NPR: Shale Development a Huge Boon to U.S. Manufacturing
Today, National Public Radio’s Morning Edition highlighted the remarkable impact that responsible shale development is having on American manufacturing, filing a short piece focusing on Marcellus development in Pennsylvania. The program highlighted how hydraulic fracturing is stimulating significant job growth for the manufacturing sector due to affordable and stable supplies of clean-burning natural gas — which is helping to create thousands of jobs during these challenging economic times. Here are several key excerpts from the story:
Energy production is stimulating growth along the supply chain. You can’t drill without steel; you can’t weld without workers. Whether an oil and gas producing state or not, domestic energy production is creating jobs in a wide array of manufacturing sectors.
- “A natural gas drilling boom in Pennsylvania is helping the economies of Rust Belt cities long accustomed to bad news. Drilling requires steel — lots of it — and that has manufacturers expanding and hiring new workers.” Gas Drilling Boom Brings New Life To Steel Industry”
- Around the region, you can find many stories of businesses doing well because of the drilling boom — especially in Pennsylvania. … Doug Matthews is the senior vice president of tubular operations at U.S. Steel — his division makes the pipes and tubes the gas drilling industry uses. U.S. Steel is based in Pittsburgh and is still a big driver for the local economy. When it does well, so do its contractors, like Chapman Corp. in Washington, Pa.
- Crews there are building a large new fabrication shop, as many engineering and construction firms are laying people off. “The $6 million investment that we’re putting into our new fabrication facility shows our confidence that the Marcellus Shale play is here to stay,” says Rich Tomsic, vice president for sales and marketing. That almost certainly will lead to more jobs in the region. It already has at a time much of the rest of the country is suffering.
- Pennsylvania’s Department of Labor and Industry collects specific data on how many people have been hired because of the natural-gas drilling boom. Hiring for “core-related industries” has spiked from 5,501 in 2008 to 11,913 this year. “This is almost 117 percent growth,” says Sue Mukherjee, director of the agency’s Center for Workforce Information and Analysis.
And the American people are catching on! A poll released today by the American Consumer Institute Center for Citizen Research (ACI) noted that 80% of Americans support increased energy development to create jobs. Natural gas is no exception.
- “These results show strong consumer support for expanding domestic energy production as a means to accomplish several important policy goals – achieving lower energy costs, reducing the nation’s dependence on foreign energy sources and creating jobs,” ACI Release, 10/13/11.
With the American economy currently on the ropes, natural gas development continues to be a light at the end of the tunnel (or well hole) for thousands of Americans trying to provide for themselves and their families.

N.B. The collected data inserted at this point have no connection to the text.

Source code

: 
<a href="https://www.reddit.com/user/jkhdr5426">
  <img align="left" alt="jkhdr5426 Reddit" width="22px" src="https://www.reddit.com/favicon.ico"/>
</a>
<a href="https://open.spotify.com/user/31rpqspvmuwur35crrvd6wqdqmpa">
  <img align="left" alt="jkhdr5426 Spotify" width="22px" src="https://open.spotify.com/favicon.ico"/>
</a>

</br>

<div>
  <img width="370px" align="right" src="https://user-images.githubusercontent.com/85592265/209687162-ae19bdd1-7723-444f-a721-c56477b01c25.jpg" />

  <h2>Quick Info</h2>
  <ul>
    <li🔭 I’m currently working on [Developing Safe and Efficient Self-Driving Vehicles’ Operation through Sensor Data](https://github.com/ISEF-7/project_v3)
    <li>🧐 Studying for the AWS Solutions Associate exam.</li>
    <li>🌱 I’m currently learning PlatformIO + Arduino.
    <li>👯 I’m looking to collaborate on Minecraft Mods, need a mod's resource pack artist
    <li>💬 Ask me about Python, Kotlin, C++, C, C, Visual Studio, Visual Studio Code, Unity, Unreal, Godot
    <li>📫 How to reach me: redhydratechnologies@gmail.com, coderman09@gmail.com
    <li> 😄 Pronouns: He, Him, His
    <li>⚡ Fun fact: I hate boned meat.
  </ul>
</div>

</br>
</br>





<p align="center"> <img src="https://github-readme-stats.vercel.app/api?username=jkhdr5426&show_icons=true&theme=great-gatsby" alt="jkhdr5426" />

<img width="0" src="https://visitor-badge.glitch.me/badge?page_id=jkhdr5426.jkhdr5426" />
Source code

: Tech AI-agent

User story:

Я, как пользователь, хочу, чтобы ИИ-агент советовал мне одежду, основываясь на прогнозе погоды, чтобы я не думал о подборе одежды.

American innovation created hydraulic fracturing; American determination has enabled it to prosper and will continue to provide for our growing, energy-consuming nation.
- “Responsibly developing this vital, God-given shale gas resource would put thousands of Marylanders back to work, improve people’s living standards, generate billions of dollars in government revenues, help to balance county and state budgets and produce more American energy for all Americans.” Baltimore Sun Op-Ed, 10/12/11.
Before increasing our reliance on foreign fuels and “our so-called friends in the Middle East” (CBS-21’s RJ Harris, 10/10/11), let’s look to the great domestic energy potential—right beneath our feet.